Activity
Below are some records; copy each line in them that contains "imageshack".

[Collected data entries]
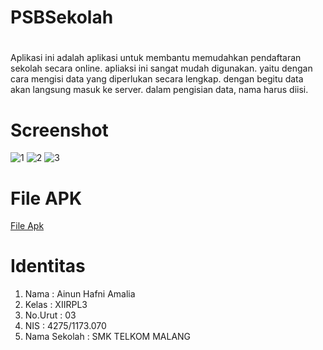 # PSBSekolah <h1>

Aplikasi ini adalah aplikasi untuk membantu memudahkan pendaftaran sekolah secara online. apliaksi ini sangat mudah digunakan. yaitu dengan cara mengisi data yang diperlukan secara lengkap. dengan begitu data akan langsung masuk ke server. dalam pengisian data, nama harus diisi.

# Screenshot

![1](http://imageshack.com/a/img921/2070/DRNh7R.jpg)
![2](http://imageshack.com/a/img923/2664/tkoI3F.jpg)
![3](http://imageshack.com/a/img923/4286/lV11py.jpg)

# File APK
[File Apk](https://drive.google.com/file/d/0ByrTUmUIfcUFQ2pVenN6NE9pcU0/view?usp=sharing)

# Identitas

1. Nama : Ainun Hafni Amalia
2. Kelas : XIIRPL3
3. No.Urut : 03
4. NIS : 4275/1173.070
5. Nama Sekolah : SMK TELKOM MALANG
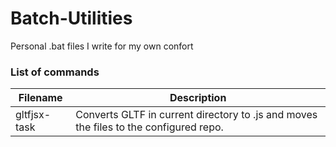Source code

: # Batch-Utilities
Personal .bat files I write for my own confort

### List of commands

| Filename | Description |
| --- | --- |
| gltfjsx-task | Converts GLTF in current directory to .js and moves the files to the configured repo. |
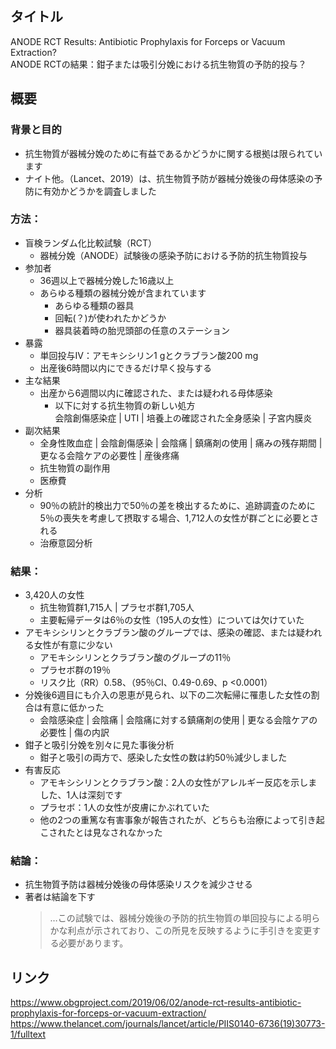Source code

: ## タイトル
ANODE RCT Results: Antibiotic Prophylaxis for Forceps or Vacuum Extraction?  
ANODE RCTの結果：鉗子または吸引分娩における抗生物質の予防的投与？

## 概要
### 背景と目的
* 抗生物質が器械分娩のために有益であるかどうかに関する根拠は限られています
* ナイト他。（Lancet、2019）は、抗生物質予防が器械分娩後の母体感染の予防に有効かどうかを調査しました
### 方法：
* 盲検ランダム化比較試験（RCT）
  * 器械分娩（ANODE）試験後の感染予防における予防的抗生物質投与
* 参加者
  * 36週以上で器械分娩した16歳以上
  * あらゆる種類の器械分娩が含まれています
    * あらゆる種類の器具
    * 回転(？)が使われたかどうか
    * 器具装着時の胎児頭部の任意のステーション
* 暴露
  * 単回投与IV：アモキシシリン1 gとクラブラン酸200 mg
  * 出産後6時間以内にできるだけ早く投与する
* 主な結果
  * 出産から6週間以内に確認された、または疑われる母体感染
    * 以下に対する抗生物質の新しい処方  
    会陰創傷感染症 | UTI | 培養上の確認された全身感染 | 子宮内膜炎
* 副次結果
  * 全身性敗血症 | 会陰創傷感染 | 会陰痛 | 鎮痛剤の使用 | 痛みの残存期間 | 更なる会陰ケアの必要性 | 産後疼痛
  * 抗生物質の副作用
  * 医療費
* 分析
  * 90％の統計的検出力で50％の差を検出するために、追跡調査のために5％の喪失を考慮して摂取する場合、1,712人の女性が群ごとに必要とされる
  * 治療意図分析
### 結果：
* 3,420人の女性
  * 抗生物質群1,715人 | プラセボ群1,705人
  * 主要転帰データは6％の女性（195人の女性）については欠けていた
* アモキシシリンとクラブラン酸のグループでは、感染の確認、または疑われる女性が有意に少ない
  * アモキシシリンとクラブラン酸のグループの11％
  * プラセボ群の19％
  * リスク比（RR）0.58、（95％CI、0.49-0.69、p <0.0001）
* 分娩後6週目にも介入の恩恵が見られ、以下の二次転帰に罹患した女性の割合は有意に低かった
  * 会陰感染症 | 会陰痛 | 会陰痛に対する鎮痛剤の使用 | 更なる会陰ケアの必要性 | 傷の内訳
* 鉗子と吸引分娩を別々に見た事後分析
  * 鉗子と吸引の両方で、感染した女性の数は約50％減少しました
* 有害反応
  * アモキシシリンとクラブラン酸：2人の女性がアレルギー反応を示しました、1人は深刻です
  * プラセボ：1人の女性が皮膚にかぶれていた
  * 他の2つの重篤な有害事象が報告されたが、どちらも治療によって引き起こされたとは見なされなかった
### 結論：
* 抗生物質予防は器械分娩後の母体感染リスクを減少させる
* 著者は結論を下す
  > …この試験では、器械分娩後の予防的抗生物質の単回投与による明らかな利点が示されており、この所見を反映するように手引きを変更する必要があります。

## リンク
https://www.obgproject.com/2019/06/02/anode-rct-results-antibiotic-prophylaxis-for-forceps-or-vacuum-extraction/
https://www.thelancet.com/journals/lancet/article/PIIS0140-6736(19)30773-1/fulltext
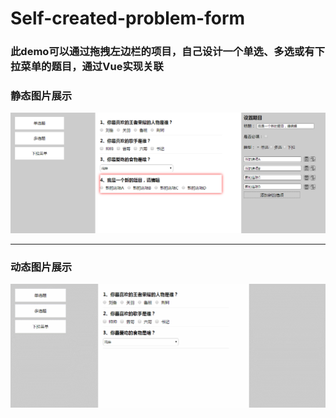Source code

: # Self-created-problem-form
### 此demo可以通过拖拽左边栏的项目，自己设计一个单选、多选或有下拉菜单的题目，通过Vue实现关联  

### 静态图片展示
![](https://github.com/HaHaHong/Self-created-problem-form/blob/master/images/show1.png)<br />

----------------
### 动态图片展示
![](https://github.com/HaHaHong/Self-created-problem-form/blob/master/images/show2.gif)<br />
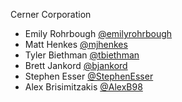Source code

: Cerner Corporation

- Emily Rohrbough [@emilyrohrbough]
- Matt Henkes [@mjhenkes]
- Tyler Biethman [@tbiethman]
- Brett Jankord [@bjankord]
- Stephen Esser [@StephenEsser]
- Alex Brisimitzakis [@AlexB98]

[@emilyrohrbough]: https://github.com/emilyrohrbough
[@mjhenkes]: https://github.com/mjhenkes
[@tbiethman]: https://github.com/tbiethman
[@bjankord]: https://github.com/bjankord
[@StephenEsser]: https://github.com/StephenEsser
[@AlexB98]: https://github.com/AlexB98
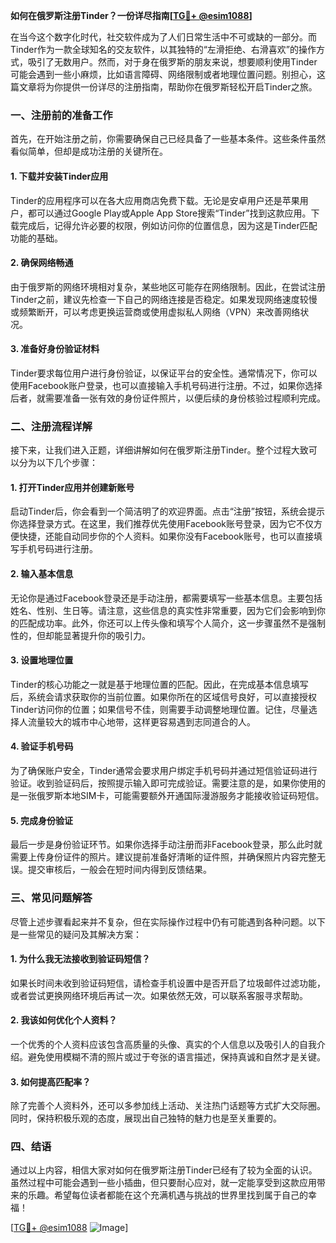 **如何在俄罗斯注册Tinder？一份详尽指南[[TG💪+ @esim1088](https://t.me/s/esim1088)]**

在当今这个数字化时代，社交软件成为了人们日常生活中不可或缺的一部分。而Tinder作为一款全球知名的交友软件，以其独特的“左滑拒绝、右滑喜欢”的操作方式，吸引了无数用户。然而，对于身在俄罗斯的朋友来说，想要顺利使用Tinder可能会遇到一些小麻烦，比如语言障碍、网络限制或者地理位置问题。别担心，这篇文章将为你提供一份详尽的注册指南，帮助你在俄罗斯轻松开启Tinder之旅。

### **一、注册前的准备工作**

首先，在开始注册之前，你需要确保自己已经具备了一些基本条件。这些条件虽然看似简单，但却是成功注册的关键所在。

#### **1. 下载并安装Tinder应用**
Tinder的应用程序可以在各大应用商店免费下载。无论是安卓用户还是苹果用户，都可以通过Google Play或Apple App Store搜索“Tinder”找到这款应用。下载完成后，记得允许必要的权限，例如访问你的位置信息，因为这是Tinder匹配功能的基础。

#### **2. 确保网络畅通**
由于俄罗斯的网络环境相对复杂，某些地区可能存在网络限制。因此，在尝试注册Tinder之前，建议先检查一下自己的网络连接是否稳定。如果发现网络速度较慢或频繁断开，可以考虑更换运营商或使用虚拟私人网络（VPN）来改善网络状况。

#### **3. 准备好身份验证材料**
Tinder要求每位用户进行身份验证，以保证平台的安全性。通常情况下，你可以使用Facebook账户登录，也可以直接输入手机号码进行注册。不过，如果你选择后者，就需要准备一张有效的身份证件照片，以便后续的身份核验过程顺利完成。

### **二、注册流程详解**

接下来，让我们进入正题，详细讲解如何在俄罗斯注册Tinder。整个过程大致可以分为以下几个步骤：

#### **1. 打开Tinder应用并创建新账号**
启动Tinder后，你会看到一个简洁明了的欢迎界面。点击“注册”按钮，系统会提示你选择登录方式。在这里，我们推荐优先使用Facebook账号登录，因为它不仅方便快捷，还能自动同步你的个人资料。如果你没有Facebook账号，也可以直接填写手机号码进行注册。

#### **2. 输入基本信息**
无论你是通过Facebook登录还是手动注册，都需要填写一些基本信息。主要包括姓名、性别、生日等。请注意，这些信息的真实性非常重要，因为它们会影响到你的匹配成功率。此外，你还可以上传头像和填写个人简介，这一步骤虽然不是强制性的，但却能显著提升你的吸引力。

#### **3. 设置地理位置**
Tinder的核心功能之一就是基于地理位置的匹配。因此，在完成基本信息填写后，系统会请求获取你的当前位置。如果你所在的区域信号良好，可以直接授权Tinder访问你的位置；如果信号不佳，则需要手动调整地理位置。记住，尽量选择人流量较大的城市中心地带，这样更容易遇到志同道合的人。

#### **4. 验证手机号码**
为了确保账户安全，Tinder通常会要求用户绑定手机号码并通过短信验证码进行验证。收到验证码后，按照提示输入即可完成验证。需要注意的是，如果你使用的是一张俄罗斯本地SIM卡，可能需要额外开通国际漫游服务才能接收验证码短信。

#### **5. 完成身份验证**
最后一步是身份验证环节。如果你选择手动注册而非Facebook登录，那么此时就需要上传身份证件的照片。建议提前准备好清晰的证件照，并确保照片内容完整无误。提交审核后，一般会在短时间内得到反馈结果。

### **三、常见问题解答**

尽管上述步骤看起来并不复杂，但在实际操作过程中仍有可能遇到各种问题。以下是一些常见的疑问及其解决方案：

#### **1. 为什么我无法接收到验证码短信？**
如果长时间未收到验证码短信，请检查手机设置中是否开启了垃圾邮件过滤功能，或者尝试更换网络环境后再试一次。如果依然无效，可以联系客服寻求帮助。

#### **2. 我该如何优化个人资料？**
一个优秀的个人资料应该包含高质量的头像、真实的个人信息以及吸引人的自我介绍。避免使用模糊不清的照片或过于夸张的语言描述，保持真诚和自然才是关键。

#### **3. 如何提高匹配率？**
除了完善个人资料外，还可以多参加线上活动、关注热门话题等方式扩大交际圈。同时，保持积极乐观的态度，展现出自己独特的魅力也是至关重要的。

### **四、结语**

通过以上内容，相信大家对如何在俄罗斯注册Tinder已经有了较为全面的认识。虽然过程中可能会遇到一些小插曲，但只要耐心应对，就一定能享受到这款应用带来的乐趣。希望每位读者都能在这个充满机遇与挑战的世界里找到属于自己的幸福！

[[TG💪+ @esim1088](https://t.me/s/esim1088) ![Image](https://i.postimg.cc/4NQfJmqS/Snipaste-2025-05-13-00-14-12.png)]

Result for this exercise
![1](http://imageshack.com/a/img921/2070/DRNh7R.jpg)
![2](http://imageshack.com/a/img923/2664/tkoI3F.jpg)
![3](http://imageshack.com/a/img923/4286/lV11py.jpg)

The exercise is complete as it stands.